Bugün yeni hattımı almış Efo, onu getirdi. 'Etisalat' cell :)) burada iki hat var, biri efo'nun kullandığı 'Du' diğeri ise daha çok Turkcell ayarýnda olan 'Etisalat'. Hemen kızlara mesaj attım ve çok kısa da olsa bir kaç satırlık yeni haberler aldım.

Pazar günü Digiturk'ümüz bağlandı. Buradaki 300. ya da 400. kaçak digi kullanıcısı olduğumuzu öğrenince tam bir Türk işi yaptığımıza kanaat getirdik. Ama biz ayda yine faturamızı normal tarifeden ödemeye devam ediyoruz ve bence Digiturk için bir şey fark etmiyor.

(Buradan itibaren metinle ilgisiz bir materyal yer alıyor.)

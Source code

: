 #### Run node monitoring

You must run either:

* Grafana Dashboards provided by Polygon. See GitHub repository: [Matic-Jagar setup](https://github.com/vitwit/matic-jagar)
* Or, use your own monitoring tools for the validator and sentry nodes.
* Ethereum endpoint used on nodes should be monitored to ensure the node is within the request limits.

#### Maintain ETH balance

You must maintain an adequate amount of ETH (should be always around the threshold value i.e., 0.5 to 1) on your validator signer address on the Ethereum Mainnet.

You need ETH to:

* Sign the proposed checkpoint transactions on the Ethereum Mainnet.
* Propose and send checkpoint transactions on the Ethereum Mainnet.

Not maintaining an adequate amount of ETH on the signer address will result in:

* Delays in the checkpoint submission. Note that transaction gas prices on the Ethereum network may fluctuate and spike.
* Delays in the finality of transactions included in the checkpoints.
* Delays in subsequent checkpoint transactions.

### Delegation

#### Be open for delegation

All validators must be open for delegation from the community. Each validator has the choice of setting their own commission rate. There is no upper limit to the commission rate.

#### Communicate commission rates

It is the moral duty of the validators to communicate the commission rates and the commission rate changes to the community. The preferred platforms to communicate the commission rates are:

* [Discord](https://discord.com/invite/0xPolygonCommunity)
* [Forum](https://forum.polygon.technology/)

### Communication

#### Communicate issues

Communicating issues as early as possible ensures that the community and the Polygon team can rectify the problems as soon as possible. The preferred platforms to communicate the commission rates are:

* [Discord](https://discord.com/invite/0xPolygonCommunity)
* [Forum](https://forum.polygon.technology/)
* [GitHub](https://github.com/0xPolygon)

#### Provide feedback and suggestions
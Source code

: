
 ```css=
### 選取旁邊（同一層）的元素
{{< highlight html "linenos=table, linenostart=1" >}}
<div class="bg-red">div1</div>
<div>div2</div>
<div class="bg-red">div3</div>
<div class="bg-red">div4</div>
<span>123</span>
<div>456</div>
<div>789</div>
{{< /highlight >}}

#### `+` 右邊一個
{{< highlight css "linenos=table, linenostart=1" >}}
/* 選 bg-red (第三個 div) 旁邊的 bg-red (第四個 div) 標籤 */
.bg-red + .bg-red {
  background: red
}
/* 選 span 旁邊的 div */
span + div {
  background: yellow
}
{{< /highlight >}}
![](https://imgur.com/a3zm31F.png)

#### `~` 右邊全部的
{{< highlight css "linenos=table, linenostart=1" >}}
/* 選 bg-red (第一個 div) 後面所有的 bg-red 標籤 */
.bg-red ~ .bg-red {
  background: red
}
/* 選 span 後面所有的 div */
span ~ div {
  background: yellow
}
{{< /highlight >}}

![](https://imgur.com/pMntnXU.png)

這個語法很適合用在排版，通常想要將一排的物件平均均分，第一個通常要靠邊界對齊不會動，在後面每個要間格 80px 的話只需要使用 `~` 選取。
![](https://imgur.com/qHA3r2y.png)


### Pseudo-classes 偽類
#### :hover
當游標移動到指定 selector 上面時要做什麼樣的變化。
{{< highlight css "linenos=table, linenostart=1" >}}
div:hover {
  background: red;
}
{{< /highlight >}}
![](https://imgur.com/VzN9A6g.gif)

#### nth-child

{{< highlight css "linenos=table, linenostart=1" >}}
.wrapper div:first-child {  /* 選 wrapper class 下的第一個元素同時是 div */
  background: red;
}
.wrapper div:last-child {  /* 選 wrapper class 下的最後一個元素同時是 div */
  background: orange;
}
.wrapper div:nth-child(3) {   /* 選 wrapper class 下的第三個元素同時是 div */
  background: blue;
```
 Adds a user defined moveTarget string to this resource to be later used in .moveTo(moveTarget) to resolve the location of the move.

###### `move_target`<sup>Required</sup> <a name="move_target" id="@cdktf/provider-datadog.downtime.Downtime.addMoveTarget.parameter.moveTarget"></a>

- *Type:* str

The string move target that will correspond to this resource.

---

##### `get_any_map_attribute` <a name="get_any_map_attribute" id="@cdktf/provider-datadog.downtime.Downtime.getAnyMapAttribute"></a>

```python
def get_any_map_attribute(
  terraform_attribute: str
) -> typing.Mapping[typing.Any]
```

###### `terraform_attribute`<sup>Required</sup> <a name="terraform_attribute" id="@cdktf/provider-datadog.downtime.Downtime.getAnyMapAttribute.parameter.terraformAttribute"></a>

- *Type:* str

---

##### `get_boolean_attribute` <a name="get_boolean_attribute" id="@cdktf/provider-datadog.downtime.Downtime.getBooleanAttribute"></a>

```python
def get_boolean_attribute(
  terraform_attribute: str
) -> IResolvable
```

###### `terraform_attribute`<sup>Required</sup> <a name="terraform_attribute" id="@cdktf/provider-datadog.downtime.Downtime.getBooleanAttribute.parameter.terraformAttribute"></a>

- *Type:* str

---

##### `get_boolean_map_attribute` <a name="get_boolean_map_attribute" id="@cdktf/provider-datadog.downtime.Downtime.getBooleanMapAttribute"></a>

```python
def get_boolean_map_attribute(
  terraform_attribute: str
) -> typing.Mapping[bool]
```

Gelen hintliler ise Türkiye'de tam çingene işi diyeceğimiz türden bir pazarlık yaptılar. Gelmeden önce konuşmuş ve 350 Dirheme anlaşmış olmamıza rağmen iş bittiğinde extradan 30-50 dirhem kadar para istediler. Daha önceden bunun için tembihli olduğumuzdan Efo pazarlığa açık olmadığını belirtse de 10 dirhem için hala taksiyle buraya kadar geldiklerini evi tam olarak bilmedikleri için taksiyle dolaştıklarını anlatmaya çalışıyorlardı. Tam bir çingene gibi dayılanarak pazarlık etmeye çalışıyorlar. yani senden sebepsiz yere fazladan para istiyorlar ve bunu vermek zorundasın gibi konuşarak yapıyorlar. Tedirgin olmadım desem yalan olur. İki adam evimizin içindeler ve zaten hala onların o kapkara görüntülerine alışabilmiş değilim, bana hep korkutucu geliyorlar, kap kara gözlerle bana dik dik bakmaları bile beni huzursuz ederken bu tavırlarla para istemeleri kendimi çok güvensiz hissettirdi. Türkiye'de olsa bu konuşmanın arasına girip "hadi hadi yeter bu kadar" diye sonlandırabilirdim ama burada maalesef bir şeyler yapmak için kendimi hazır ve sahiplenmiş hissetmiyorum..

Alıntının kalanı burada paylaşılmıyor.